Covidien (NYSE: COV) announces that a new in vivo study concluded that the Mallinckrodt™ TaperGuard™ endotracheal tube provides significant protection from microaspiration and lung damage compared to the Mallinckrodt™ Hi-Lo endotracheal tube. The findings were presented at the annual International Symposium on Intensive Care and Emergency Medicine (ISICEM) Meeting, in Brussels, Belgium.

The study—Do Endotracheal Tubes Prevent Microaspiration?—was conducted by Peter Lichtenthal, M.D., University of Arizona, Department of Anesthesiology; Ulf Borg, Respiratory and Monitoring Solutions, Covidien; and Donald Maul, Preclinical Research Services in Fort Collins, Colorado.
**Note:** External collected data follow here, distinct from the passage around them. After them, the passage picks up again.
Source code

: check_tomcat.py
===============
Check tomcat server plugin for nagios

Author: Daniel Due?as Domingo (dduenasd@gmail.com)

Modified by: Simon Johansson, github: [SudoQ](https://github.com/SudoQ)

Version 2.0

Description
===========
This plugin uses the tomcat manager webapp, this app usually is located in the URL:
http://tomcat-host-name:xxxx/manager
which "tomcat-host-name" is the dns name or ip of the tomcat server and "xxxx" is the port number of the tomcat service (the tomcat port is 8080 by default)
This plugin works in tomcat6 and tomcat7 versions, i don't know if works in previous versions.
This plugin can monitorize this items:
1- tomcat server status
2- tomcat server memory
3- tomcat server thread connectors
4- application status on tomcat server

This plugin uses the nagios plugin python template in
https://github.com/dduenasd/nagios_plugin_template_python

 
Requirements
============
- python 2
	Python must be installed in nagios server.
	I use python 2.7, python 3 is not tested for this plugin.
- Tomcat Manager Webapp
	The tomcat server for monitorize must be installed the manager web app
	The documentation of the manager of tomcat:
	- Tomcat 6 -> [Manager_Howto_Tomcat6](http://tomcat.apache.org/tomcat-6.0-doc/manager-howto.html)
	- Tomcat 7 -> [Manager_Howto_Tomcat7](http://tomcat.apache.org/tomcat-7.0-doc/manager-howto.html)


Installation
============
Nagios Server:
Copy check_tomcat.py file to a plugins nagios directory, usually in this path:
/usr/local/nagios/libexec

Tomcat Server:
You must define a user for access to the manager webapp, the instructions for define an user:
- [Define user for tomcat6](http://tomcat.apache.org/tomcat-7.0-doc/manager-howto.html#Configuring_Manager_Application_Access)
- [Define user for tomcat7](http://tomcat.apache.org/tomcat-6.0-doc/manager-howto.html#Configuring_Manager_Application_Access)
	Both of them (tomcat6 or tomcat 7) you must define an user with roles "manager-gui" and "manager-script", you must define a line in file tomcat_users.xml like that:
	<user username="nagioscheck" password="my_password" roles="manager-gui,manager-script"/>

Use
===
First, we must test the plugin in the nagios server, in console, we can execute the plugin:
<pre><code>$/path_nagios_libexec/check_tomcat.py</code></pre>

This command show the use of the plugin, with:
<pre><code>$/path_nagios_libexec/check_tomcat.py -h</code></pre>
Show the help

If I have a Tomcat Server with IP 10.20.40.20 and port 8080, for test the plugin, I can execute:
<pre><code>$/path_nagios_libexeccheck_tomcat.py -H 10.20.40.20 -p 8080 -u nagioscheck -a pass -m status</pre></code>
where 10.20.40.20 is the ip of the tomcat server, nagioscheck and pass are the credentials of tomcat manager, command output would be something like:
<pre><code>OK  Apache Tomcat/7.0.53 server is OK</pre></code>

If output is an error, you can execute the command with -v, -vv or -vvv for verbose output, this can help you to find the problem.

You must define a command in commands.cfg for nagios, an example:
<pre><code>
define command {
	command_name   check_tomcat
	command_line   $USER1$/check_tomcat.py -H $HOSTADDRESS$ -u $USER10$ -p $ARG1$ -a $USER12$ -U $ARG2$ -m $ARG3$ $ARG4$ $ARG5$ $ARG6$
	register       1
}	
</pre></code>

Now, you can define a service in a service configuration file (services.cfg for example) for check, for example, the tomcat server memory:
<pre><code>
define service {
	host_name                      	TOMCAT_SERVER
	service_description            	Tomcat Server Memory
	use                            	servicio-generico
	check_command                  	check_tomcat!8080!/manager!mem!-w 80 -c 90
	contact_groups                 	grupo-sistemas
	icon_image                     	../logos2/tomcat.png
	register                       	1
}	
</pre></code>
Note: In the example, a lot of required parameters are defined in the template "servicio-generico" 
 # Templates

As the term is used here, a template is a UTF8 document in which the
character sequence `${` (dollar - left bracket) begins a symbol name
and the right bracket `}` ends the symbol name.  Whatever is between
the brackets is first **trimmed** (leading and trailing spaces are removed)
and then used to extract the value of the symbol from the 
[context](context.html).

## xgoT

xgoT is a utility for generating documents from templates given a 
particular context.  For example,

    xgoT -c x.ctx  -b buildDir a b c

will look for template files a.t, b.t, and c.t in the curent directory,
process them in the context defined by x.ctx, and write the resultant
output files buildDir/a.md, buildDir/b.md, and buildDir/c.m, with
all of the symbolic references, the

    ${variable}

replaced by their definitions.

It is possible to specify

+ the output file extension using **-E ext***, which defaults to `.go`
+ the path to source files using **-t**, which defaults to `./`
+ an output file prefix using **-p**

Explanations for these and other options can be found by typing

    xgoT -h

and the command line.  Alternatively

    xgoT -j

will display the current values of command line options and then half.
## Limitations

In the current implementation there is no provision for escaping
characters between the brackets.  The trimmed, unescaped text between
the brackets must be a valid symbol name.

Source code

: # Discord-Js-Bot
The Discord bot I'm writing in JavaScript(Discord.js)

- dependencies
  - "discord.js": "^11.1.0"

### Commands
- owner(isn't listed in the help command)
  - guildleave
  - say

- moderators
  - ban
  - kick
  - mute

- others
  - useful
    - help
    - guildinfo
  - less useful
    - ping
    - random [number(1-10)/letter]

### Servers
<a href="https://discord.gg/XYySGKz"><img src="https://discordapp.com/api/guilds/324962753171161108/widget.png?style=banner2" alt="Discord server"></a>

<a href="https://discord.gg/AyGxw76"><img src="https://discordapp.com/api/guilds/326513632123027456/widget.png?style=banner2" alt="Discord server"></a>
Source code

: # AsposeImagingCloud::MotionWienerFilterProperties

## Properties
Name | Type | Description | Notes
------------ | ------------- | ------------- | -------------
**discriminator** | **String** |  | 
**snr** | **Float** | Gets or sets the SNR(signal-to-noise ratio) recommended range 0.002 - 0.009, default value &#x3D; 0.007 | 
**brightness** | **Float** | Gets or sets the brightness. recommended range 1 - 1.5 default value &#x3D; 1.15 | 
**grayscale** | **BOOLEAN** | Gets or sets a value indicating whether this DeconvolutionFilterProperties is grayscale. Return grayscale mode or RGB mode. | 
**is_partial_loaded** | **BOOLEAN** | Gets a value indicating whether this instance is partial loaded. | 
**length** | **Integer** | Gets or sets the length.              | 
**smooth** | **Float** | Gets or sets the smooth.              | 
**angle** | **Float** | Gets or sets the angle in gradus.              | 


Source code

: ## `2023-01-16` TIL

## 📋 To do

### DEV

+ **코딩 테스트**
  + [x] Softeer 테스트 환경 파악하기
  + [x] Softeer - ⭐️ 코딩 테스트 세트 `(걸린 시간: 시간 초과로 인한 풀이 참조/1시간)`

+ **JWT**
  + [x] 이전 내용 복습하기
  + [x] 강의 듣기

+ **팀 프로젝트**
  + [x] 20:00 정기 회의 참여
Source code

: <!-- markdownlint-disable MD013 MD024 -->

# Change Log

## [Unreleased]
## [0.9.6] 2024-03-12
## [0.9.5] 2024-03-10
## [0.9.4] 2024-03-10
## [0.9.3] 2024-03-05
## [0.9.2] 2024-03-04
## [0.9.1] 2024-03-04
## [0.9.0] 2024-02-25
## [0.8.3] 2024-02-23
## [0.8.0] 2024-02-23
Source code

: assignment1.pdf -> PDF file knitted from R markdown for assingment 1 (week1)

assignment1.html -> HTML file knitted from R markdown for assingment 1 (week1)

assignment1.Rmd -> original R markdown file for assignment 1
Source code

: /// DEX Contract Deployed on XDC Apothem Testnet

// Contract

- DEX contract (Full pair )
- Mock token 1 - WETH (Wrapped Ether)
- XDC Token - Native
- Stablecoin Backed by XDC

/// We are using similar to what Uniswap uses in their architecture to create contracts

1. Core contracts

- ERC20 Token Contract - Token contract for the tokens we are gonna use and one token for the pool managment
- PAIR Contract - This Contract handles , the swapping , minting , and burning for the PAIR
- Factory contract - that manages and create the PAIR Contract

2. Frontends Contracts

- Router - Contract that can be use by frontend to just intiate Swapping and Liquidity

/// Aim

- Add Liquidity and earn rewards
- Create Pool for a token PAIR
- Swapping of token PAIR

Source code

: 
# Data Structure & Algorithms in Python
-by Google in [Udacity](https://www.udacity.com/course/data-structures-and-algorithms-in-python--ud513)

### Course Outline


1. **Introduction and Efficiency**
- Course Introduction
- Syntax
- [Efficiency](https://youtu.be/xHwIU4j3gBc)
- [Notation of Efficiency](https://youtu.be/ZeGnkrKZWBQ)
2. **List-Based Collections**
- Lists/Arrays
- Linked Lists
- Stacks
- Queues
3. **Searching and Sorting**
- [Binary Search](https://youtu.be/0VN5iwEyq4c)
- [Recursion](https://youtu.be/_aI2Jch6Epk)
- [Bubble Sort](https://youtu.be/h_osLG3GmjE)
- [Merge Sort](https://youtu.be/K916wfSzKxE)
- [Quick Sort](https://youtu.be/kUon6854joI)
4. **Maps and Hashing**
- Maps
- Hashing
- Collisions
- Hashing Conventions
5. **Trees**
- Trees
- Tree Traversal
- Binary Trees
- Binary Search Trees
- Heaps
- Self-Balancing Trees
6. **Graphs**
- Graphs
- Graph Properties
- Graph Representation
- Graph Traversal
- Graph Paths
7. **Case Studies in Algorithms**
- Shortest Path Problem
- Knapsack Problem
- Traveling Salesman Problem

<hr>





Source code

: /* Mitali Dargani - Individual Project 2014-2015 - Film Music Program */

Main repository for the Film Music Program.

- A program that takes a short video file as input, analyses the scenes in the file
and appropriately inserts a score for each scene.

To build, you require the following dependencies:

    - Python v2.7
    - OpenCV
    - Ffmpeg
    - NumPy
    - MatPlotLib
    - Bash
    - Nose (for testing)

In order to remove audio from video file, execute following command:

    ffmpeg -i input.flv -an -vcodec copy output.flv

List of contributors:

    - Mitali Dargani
The study compared the Hi-Lo tube, with a barrel-shaped cuff, and the new TaperGuard tube, which features a taper-shaped cuff. In the study, subjects were intubated prior to surgery with either the Hi-Lo or TaperGuard tubes.  Blue dye was injected above the tubes, and afterward, the subjects’ trachea and lungs were evaluated for dye leak, bronchitis, ulceration and hemorrhagic pneumonia. The researchers found that the TaperGuard tube significantly outperformed the Hi-Lo tube in reducing dye leak and bronchitis, and also offered improved, potentially clinically significant, protection in the remaining categories.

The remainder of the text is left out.